Emilia Romagna: 400 scosse in tre giorni, si teme il “Big One”

Continua a tremare la terra emiliana, nella notte, nella fascia oraria compresa fra la mezzanotte e le 5:20 del mattino, l’Istituto Nazionale di Geofisica e Vulcanologia ha registrato 23 nuove scosse, la più forte delle quali è avvenuta alle  00:42 con magnitudo 2.9 ed epicentro vicino ai comuni modenesi di Camposanto, Cavezzo, Medolla, Mirandola e San Felice sul Panaro.

Ricordiamo che in queste zone dalla prima violenta scossa dello scorso venti maggio la terra non a smesso di tremare nemmeno per un giorno ed il bilancio complessivo di danni e vittime si fa ogni giorno più alto: 24 morti (sopratutto operai rimasti schiacciati sotto le macerie dei tantissimi capannoni industriali crollati benché di recente costruzione), 350 feriti, 15.000 sfollati, centinaia di case ed edifici inagibili e danni all’economia locale per milioni di euro.
Mentre la procura di Modena ha aperto un’inchiesta per far luce sui crolli dei capannoni industriali  crollati seppur dichiarati a norma la popolazione è chiamata a far i conti con un altro grave fenomeno: quello dello sciacallaggio.
Ogni giorno si fanno sempre più difficili le condizioni degli sfollati: nelle cinque tendopoli di Finale Emilia, così come nelle altre della Bassa allestite dopo i sisma del 20 e del 29 maggio, sta per scoppiare un’altra emergenza, quella del caldo. A Finale sono ospitate circa 2200 persone ma il sindaco Fernando Ferioli, accogliendo la proposta del prefetto Franco Gabrielli, invita le persone ad accettare l’ospitalità negli alberghi.

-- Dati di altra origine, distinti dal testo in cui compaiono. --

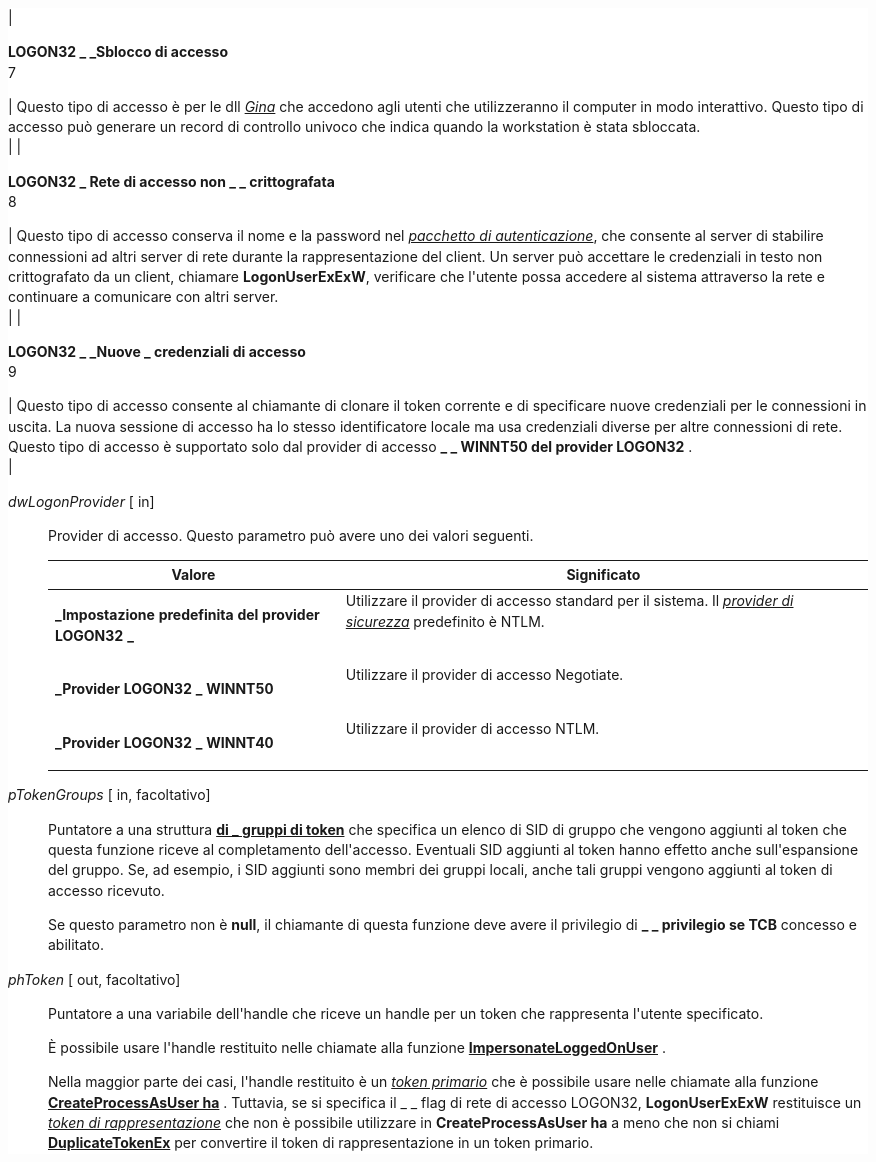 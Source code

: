 | <span id="LOGON32_LOGON_UNLOCK"></span><span id="logon32_logon_unlock"></span><dl> <dt>**LOGON32 \_ \_Sblocco di accesso**</dt> <dt>7</dt> </dl>                                   | Questo tipo di accesso è per le dll [*Gina*](../secgloss/g-gly.md) che accedono agli utenti che utilizzeranno il computer in modo interattivo. Questo tipo di accesso può generare un record di controllo univoco che indica quando la workstation è stata sbloccata.<br/>                                                                                                                                                                                                                   |
| <span id="LOGON32_LOGON_NETWORK_CLEARTEXT"></span><span id="logon32_logon_network_cleartext"></span><dl> <dt>**LOGON32 \_ Rete di accesso non \_ \_ crittografata**</dt> <dt>8</dt> </dl> | Questo tipo di accesso conserva il nome e la password nel [*pacchetto di autenticazione*](../secgloss/a-gly.md), che consente al server di stabilire connessioni ad altri server di rete durante la rappresentazione del client. Un server può accettare le credenziali in testo non crittografato da un client, chiamare **LogonUserExExW**, verificare che l'utente possa accedere al sistema attraverso la rete e continuare a comunicare con altri server. <br/> |
| <span id="LOGON32_LOGON_NEW_CREDENTIALS"></span><span id="logon32_logon_new_credentials"></span><dl> <dt>**LOGON32 \_ \_Nuove \_ credenziali di accesso**</dt> <dt>9</dt> </dl>       | Questo tipo di accesso consente al chiamante di clonare il token corrente e di specificare nuove credenziali per le connessioni in uscita. La nuova sessione di accesso ha lo stesso identificatore locale ma usa credenziali diverse per altre connessioni di rete.<br/> Questo tipo di accesso è supportato solo dal provider di accesso **\_ \_ WINNT50 del provider LOGON32** .<br/>                                                                                                                                       |



 

</dd> <dt>

*dwLogonProvider* \[ in\]
</dt> <dd>

Provider di accesso. Questo parametro può avere uno dei valori seguenti.



| Valore                                                                                                                                                                                           | Significato                                                                                                                                                                                               |
|-------------------------------------------------------------------------------------------------------------------------------------------------------------------------------------------------|-------------------------------------------------------------------------------------------------------------------------------------------------------------------------------------------------------|
| <span id="LOGON32_PROVIDER_DEFAULT"></span><span id="logon32_provider_default"></span><dl> <dt>**\_Impostazione predefinita del provider LOGON32 \_**</dt> </dl> | Utilizzare il provider di accesso standard per il sistema. Il [*provider di sicurezza*](../secgloss/s-gly.md) predefinito è NTLM.<br/> |
| <span id="LOGON32_PROVIDER_WINNT50"></span><span id="logon32_provider_winnt50"></span><dl> <dt>**\_Provider LOGON32 \_ WINNT50**</dt> </dl> | Utilizzare il provider di accesso Negotiate. <br/>                                                                                                                                                         |
| <span id="LOGON32_PROVIDER_WINNT40"></span><span id="logon32_provider_winnt40"></span><dl> <dt>**\_Provider LOGON32 \_ WINNT40**</dt> </dl> | Utilizzare il provider di accesso NTLM.<br/>                                                                                                                                                               |



 

</dd> <dt>

*pTokenGroups* \[ in, facoltativo\]
</dt> <dd>

Puntatore a una struttura [**di \_ gruppi di token**](/windows/win32/api/winnt/ns-winnt-token_groups) che specifica un elenco di SID di gruppo che vengono aggiunti al token che questa funzione riceve al completamento dell'accesso. Eventuali SID aggiunti al token hanno effetto anche sull'espansione del gruppo. Se, ad esempio, i SID aggiunti sono membri dei gruppi locali, anche tali gruppi vengono aggiunti al token di accesso ricevuto.

Se questo parametro non è **null**, il chiamante di questa funzione deve avere il privilegio di **\_ \_ privilegio se TCB** concesso e abilitato.

</dd> <dt>

*phToken* \[ out, facoltativo\]
</dt> <dd>

Puntatore a una variabile dell'handle che riceve un handle per un token che rappresenta l'utente specificato.

È possibile usare l'handle restituito nelle chiamate alla funzione [**ImpersonateLoggedOnUser**](/windows/win32/api/securitybaseapi/nf-securitybaseapi-impersonateloggedonuser) .

Nella maggior parte dei casi, l'handle restituito è un [*token primario*](../secgloss/p-gly.md) che è possibile usare nelle chiamate alla funzione [**CreateProcessAsUser ha**](/windows/win32/api/processthreadsapi/nf-processthreadsapi-createprocessasusera) . Tuttavia, se si specifica il \_ \_ flag di rete di accesso LOGON32, **LogonUserExExW** restituisce un [*token di rappresentazione*](../secgloss/i-gly.md) che non è possibile utilizzare in **CreateProcessAsUser ha** a meno che non si chiami [**DuplicateTokenEx**](/windows/win32/api/securitybaseapi/nf-securitybaseapi-duplicatetokenex) per convertire il token di rappresentazione in un token primario.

Ferioli ha affermato che: “Quando arriveranno le ondate di calore che qui possono raggiungere i 40 gradi nelle tende sarà impossibile stare e non potremo installare condizionatori perché non abbiamo energia elettrica sufficiente”.

Aggiornamento delle ore 17:21

Mentre la terra in Emilia è continuata a tremare anche nel pomeriggio il Capo dello Stato Giorgio Napolitano, in un video-messaggio per le celebrazioni del 2 Giugno, ha dichiarato che: “L’impegno dello Stato e la solidarietà nazionale non mancheranno per assistere le popolazioni che soffrono e per far partire la ricostruzione. Ce la faremo, e lo dico con fiducia innanzitutto a voi, gente emiliana, conoscendo la vostra tempra”.
Negli ultimi tre giorni si contano oltre 400 scosse nei territori compresi tra il modenese e le province di Ferrara e Mantova, un numero incredibile, senza precedenti che sta mettendo in ginocchio la popolazione e la sua economia e che sta facendo crescere giorno dopo giorno non solo l’allarme dovuto dall’azione indegna degli sciacalli ma anche per la paura dell’arrivo del così detto “Big One”. Si tratta della paura che a tutte queste scosse di minor entità possa seguirne una molto violenta, dagli effetti devastanti. La Protezione civile e l’INGV però hanno rassicurato i cittadini affermando che “lo stato attuale delle conoscenze non consente di stabilire quante scosse e di quale intensità potranno ancora interessare la stessa area”.